*Activity*.
Where a line holds the word "useful", copy that line from the data below.

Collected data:
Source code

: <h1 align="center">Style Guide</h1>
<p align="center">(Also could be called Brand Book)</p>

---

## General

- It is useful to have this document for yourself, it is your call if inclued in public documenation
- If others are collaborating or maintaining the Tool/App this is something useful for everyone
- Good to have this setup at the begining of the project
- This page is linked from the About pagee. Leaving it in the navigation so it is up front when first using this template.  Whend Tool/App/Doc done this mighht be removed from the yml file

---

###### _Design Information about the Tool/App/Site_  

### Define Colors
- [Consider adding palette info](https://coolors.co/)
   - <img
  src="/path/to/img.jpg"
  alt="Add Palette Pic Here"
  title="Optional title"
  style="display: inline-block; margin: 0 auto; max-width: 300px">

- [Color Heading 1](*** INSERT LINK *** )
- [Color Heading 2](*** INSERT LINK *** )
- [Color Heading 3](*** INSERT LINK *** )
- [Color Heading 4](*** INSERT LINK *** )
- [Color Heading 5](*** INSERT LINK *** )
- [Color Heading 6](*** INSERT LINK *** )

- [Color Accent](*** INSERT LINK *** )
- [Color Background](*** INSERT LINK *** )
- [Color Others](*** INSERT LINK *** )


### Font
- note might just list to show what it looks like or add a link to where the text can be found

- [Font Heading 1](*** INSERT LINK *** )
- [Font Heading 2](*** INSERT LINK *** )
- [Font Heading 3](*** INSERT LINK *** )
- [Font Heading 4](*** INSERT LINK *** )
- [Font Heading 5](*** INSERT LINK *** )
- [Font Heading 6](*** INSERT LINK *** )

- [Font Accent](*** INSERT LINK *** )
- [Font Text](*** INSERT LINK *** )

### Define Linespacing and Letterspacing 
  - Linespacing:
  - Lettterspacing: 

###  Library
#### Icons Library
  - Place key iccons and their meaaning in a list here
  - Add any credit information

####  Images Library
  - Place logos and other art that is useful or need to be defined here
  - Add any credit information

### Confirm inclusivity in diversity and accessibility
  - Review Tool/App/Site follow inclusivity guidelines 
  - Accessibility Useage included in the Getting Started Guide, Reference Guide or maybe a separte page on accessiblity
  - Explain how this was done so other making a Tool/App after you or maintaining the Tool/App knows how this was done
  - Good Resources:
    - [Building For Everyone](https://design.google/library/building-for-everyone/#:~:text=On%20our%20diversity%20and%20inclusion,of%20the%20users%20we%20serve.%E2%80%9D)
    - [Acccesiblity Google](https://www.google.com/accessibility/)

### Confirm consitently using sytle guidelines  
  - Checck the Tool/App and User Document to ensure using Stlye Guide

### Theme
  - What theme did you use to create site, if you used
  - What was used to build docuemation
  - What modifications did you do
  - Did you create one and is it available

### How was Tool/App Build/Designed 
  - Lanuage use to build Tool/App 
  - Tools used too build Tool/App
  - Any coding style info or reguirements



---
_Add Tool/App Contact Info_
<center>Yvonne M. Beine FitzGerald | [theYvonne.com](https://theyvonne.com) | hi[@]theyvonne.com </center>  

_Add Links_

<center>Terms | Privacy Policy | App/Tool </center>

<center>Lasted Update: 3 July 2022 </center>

*Problem solution*.
- It is useful to have this document for yourself, it is your call if inclued in public documenation
- If others are collaborating or maintaining the Tool/App this is something useful for everyone
  - Place logos and other art that is useful or need to be defined here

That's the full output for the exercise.